▶ **Problem requirements**
Everything from the first line of the entries below through the line holding "the name of" must be printed exactly as written.
** Dataset records follows **
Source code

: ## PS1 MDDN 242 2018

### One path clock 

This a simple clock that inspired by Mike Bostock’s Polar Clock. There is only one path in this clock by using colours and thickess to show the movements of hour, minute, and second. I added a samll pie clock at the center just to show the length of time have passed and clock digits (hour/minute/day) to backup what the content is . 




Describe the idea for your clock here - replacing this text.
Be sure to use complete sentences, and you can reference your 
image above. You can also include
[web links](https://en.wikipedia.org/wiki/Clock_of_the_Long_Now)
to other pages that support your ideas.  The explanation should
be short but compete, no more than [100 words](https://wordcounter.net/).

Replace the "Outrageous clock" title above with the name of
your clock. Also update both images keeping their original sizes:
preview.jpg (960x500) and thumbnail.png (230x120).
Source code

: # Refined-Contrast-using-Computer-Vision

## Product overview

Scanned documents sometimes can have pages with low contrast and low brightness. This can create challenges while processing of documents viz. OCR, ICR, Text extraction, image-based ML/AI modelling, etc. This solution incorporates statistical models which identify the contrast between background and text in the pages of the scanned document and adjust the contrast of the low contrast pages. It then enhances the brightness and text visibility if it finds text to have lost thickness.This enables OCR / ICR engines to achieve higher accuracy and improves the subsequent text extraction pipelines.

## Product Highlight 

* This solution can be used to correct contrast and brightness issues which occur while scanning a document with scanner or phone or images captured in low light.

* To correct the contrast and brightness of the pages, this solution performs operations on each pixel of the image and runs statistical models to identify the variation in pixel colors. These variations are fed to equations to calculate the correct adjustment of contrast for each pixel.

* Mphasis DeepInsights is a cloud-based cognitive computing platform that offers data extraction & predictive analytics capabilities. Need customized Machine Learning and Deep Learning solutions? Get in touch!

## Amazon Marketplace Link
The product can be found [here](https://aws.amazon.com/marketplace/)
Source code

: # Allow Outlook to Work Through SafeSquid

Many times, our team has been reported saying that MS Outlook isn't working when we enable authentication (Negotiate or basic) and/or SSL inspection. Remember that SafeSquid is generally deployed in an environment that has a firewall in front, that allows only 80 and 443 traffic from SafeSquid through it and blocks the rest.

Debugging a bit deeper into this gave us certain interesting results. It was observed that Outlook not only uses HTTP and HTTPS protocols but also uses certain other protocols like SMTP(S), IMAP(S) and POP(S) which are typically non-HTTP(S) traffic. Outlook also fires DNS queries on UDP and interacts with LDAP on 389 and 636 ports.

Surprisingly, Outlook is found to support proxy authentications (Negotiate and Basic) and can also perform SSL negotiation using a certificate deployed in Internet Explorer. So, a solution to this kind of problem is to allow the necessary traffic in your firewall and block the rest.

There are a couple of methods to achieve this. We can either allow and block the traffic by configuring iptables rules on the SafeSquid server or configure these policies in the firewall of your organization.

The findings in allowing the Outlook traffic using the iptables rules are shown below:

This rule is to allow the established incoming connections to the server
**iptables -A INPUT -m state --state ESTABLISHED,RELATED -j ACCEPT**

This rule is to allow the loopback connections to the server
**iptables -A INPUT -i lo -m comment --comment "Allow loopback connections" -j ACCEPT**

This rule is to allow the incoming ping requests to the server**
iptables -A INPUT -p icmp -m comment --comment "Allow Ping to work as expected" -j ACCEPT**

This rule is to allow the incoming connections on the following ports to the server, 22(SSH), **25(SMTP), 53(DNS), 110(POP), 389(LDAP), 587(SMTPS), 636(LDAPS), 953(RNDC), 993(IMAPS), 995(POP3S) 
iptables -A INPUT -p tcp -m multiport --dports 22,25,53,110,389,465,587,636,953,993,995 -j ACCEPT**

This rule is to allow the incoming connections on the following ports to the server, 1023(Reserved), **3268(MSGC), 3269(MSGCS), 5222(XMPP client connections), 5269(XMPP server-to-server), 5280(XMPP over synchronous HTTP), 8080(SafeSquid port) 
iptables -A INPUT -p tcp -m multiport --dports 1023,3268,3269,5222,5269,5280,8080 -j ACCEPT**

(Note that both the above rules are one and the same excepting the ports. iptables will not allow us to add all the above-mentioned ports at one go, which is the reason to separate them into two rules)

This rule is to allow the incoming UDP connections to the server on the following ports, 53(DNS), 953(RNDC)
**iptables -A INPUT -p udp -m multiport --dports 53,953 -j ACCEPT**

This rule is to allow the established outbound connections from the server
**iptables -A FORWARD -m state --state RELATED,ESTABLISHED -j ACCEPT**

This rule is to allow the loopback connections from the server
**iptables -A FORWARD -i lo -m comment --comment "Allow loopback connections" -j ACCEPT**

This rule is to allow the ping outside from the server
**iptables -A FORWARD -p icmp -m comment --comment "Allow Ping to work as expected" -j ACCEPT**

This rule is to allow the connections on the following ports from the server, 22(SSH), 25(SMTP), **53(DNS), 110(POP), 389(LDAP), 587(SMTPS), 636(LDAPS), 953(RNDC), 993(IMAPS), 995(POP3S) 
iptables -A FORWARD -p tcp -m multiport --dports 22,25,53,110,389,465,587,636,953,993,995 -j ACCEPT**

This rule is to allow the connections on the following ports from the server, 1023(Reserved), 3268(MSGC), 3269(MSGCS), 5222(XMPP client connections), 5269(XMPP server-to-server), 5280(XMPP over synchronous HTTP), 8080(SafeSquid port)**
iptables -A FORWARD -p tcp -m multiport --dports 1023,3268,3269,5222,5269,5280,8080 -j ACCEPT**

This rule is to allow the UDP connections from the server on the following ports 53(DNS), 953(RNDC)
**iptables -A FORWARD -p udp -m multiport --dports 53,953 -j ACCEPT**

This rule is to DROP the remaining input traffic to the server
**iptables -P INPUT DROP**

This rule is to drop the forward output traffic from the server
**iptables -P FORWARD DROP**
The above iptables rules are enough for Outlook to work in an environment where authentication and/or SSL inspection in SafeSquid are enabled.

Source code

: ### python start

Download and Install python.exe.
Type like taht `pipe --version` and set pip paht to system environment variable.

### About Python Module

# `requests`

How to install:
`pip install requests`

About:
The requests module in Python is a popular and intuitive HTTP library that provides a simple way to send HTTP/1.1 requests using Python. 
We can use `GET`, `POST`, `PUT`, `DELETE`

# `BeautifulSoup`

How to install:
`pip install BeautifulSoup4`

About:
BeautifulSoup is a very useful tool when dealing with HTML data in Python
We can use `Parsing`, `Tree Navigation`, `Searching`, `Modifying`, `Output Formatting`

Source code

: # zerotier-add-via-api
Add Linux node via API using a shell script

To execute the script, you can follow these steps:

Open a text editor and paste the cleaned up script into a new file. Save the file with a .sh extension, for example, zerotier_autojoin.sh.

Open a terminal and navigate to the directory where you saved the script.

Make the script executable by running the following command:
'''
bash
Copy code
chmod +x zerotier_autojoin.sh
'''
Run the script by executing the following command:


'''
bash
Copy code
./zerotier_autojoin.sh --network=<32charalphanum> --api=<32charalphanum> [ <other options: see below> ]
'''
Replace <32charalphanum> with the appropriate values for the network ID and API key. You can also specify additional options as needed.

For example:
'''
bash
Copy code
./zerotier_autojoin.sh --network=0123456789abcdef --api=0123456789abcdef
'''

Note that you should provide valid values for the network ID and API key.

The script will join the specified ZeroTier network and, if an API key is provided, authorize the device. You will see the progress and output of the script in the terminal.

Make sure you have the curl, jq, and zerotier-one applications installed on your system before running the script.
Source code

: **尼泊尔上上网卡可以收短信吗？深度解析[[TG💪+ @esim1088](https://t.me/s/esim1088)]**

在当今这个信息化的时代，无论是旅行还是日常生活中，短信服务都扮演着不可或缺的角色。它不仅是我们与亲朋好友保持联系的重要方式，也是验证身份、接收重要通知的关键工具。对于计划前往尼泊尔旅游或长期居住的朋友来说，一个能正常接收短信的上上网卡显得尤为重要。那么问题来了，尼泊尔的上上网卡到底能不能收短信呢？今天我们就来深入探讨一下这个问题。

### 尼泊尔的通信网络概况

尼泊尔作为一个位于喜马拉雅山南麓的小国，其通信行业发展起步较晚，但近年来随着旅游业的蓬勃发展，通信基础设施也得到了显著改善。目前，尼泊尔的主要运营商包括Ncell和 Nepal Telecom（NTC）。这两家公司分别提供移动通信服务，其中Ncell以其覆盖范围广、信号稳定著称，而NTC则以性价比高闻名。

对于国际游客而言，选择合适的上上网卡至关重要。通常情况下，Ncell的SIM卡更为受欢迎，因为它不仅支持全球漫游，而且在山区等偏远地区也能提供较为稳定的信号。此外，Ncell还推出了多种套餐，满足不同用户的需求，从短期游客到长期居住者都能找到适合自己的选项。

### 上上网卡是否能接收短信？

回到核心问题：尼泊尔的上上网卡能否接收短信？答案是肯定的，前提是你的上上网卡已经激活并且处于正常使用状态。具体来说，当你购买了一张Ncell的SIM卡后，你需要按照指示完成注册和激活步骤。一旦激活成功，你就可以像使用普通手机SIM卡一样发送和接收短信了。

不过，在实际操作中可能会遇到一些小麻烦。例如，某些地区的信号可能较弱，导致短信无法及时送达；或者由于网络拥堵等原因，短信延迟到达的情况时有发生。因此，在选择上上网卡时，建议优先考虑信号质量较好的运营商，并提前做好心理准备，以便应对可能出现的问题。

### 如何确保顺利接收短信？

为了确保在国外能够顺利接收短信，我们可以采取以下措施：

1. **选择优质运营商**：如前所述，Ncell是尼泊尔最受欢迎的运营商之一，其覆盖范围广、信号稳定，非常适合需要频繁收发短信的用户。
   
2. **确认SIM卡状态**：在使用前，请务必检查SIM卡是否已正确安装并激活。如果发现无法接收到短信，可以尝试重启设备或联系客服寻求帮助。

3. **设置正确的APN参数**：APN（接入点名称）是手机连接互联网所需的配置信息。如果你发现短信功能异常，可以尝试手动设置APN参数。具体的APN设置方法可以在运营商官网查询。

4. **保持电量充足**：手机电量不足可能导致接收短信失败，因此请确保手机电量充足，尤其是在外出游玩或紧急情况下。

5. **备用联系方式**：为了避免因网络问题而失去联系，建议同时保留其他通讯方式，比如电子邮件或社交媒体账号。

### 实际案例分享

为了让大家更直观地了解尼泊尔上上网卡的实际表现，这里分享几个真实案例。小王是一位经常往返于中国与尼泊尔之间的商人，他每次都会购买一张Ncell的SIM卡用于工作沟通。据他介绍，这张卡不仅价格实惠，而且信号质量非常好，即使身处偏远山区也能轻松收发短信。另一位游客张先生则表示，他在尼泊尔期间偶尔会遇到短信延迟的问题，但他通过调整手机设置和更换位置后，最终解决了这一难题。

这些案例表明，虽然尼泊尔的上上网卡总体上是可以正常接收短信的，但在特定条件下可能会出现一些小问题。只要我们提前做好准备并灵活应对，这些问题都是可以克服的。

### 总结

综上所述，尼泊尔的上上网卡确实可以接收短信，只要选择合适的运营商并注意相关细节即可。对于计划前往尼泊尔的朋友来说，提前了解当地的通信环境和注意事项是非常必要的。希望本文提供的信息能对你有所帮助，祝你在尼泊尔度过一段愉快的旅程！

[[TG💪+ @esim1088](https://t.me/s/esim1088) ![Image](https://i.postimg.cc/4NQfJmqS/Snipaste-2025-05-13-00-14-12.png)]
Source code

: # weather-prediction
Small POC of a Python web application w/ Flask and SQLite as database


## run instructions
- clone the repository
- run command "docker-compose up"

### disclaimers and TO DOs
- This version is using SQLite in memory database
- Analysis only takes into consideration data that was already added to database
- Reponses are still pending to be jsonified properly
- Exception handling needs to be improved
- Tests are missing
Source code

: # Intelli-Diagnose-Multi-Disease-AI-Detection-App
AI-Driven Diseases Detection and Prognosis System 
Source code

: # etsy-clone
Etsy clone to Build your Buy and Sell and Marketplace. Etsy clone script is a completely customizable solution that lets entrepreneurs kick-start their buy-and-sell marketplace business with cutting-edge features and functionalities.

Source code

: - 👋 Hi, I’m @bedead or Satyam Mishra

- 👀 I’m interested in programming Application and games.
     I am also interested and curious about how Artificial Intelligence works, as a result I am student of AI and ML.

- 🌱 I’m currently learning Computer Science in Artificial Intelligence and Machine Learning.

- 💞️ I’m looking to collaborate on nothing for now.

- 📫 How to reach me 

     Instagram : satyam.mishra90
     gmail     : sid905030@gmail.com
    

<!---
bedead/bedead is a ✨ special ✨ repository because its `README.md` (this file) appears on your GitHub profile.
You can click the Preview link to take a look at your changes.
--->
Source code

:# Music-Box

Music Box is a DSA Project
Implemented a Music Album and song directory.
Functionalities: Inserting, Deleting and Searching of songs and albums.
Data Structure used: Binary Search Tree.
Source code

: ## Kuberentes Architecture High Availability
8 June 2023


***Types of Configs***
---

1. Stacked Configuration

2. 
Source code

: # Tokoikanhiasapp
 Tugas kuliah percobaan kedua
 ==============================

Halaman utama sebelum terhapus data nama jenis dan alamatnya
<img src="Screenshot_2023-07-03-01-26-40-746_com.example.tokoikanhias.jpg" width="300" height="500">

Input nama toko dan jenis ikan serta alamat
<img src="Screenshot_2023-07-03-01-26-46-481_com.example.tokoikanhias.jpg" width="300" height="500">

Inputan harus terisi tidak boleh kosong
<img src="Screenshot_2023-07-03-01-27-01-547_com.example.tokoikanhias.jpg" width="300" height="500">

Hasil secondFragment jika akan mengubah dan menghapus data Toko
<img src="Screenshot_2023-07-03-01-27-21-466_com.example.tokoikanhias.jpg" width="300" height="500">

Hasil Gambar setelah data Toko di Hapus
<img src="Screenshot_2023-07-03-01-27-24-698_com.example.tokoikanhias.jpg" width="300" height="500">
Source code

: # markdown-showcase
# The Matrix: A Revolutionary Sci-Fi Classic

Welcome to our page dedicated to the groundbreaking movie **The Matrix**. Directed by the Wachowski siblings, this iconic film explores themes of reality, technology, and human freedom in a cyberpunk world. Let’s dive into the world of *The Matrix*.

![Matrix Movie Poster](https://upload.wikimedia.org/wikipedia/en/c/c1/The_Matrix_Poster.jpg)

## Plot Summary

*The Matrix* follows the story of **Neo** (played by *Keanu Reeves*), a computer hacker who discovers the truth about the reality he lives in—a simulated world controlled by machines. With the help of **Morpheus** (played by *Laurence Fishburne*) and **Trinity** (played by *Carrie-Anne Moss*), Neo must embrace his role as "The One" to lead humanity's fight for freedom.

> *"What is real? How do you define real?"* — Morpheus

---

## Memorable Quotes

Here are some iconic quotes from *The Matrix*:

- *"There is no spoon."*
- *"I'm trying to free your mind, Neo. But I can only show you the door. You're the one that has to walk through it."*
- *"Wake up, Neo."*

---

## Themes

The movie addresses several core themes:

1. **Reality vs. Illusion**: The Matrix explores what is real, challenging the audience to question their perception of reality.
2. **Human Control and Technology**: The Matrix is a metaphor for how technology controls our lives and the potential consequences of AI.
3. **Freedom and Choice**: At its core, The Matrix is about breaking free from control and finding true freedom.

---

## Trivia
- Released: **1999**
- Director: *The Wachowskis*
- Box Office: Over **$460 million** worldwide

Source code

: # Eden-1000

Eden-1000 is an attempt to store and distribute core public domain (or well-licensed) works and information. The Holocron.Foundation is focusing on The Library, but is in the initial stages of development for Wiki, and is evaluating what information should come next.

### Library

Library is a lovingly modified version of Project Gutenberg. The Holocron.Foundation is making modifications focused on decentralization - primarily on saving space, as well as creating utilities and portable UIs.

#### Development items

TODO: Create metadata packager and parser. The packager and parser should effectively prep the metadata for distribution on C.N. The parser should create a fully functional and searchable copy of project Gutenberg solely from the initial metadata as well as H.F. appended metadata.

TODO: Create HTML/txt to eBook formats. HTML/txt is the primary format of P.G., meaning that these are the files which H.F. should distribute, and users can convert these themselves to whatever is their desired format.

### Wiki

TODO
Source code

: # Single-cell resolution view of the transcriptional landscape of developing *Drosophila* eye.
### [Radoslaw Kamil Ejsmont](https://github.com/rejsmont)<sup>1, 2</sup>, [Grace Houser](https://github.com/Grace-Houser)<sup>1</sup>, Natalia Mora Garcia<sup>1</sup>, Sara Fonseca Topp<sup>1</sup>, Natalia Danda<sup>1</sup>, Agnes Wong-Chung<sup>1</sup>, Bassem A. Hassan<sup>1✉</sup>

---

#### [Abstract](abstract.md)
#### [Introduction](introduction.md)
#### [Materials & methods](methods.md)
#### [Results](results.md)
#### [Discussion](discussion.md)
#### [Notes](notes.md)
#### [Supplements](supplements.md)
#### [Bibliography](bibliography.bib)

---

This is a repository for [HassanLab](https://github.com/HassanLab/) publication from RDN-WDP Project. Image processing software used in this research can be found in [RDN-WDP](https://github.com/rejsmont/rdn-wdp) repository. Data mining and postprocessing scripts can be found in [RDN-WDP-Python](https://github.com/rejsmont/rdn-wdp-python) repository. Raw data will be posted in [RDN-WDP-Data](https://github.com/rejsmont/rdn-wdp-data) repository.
** End of Dataset records **
▶ **Answer**
Source code

: ## PS1 MDDN 242 2018

### One path clock 

This a simple clock that inspired by Mike Bostock’s Polar Clock. There is only one path in this clock by using colours and thickess to show the movements of hour, minute, and second. I added a samll pie clock at the center just to show the length of time have passed and clock digits (hour/minute/day) to backup what the content is . 




Describe the idea for your clock here - replacing this text.
Be sure to use complete sentences, and you can reference your 
image above. You can also include
[web links](https://en.wikipedia.org/wiki/Clock_of_the_Long_Now)
to other pages that support your ideas.  The explanation should
be short but compete, no more than [100 words](https://wordcounter.net/).

Replace the "Outrageous clock" title above with the name of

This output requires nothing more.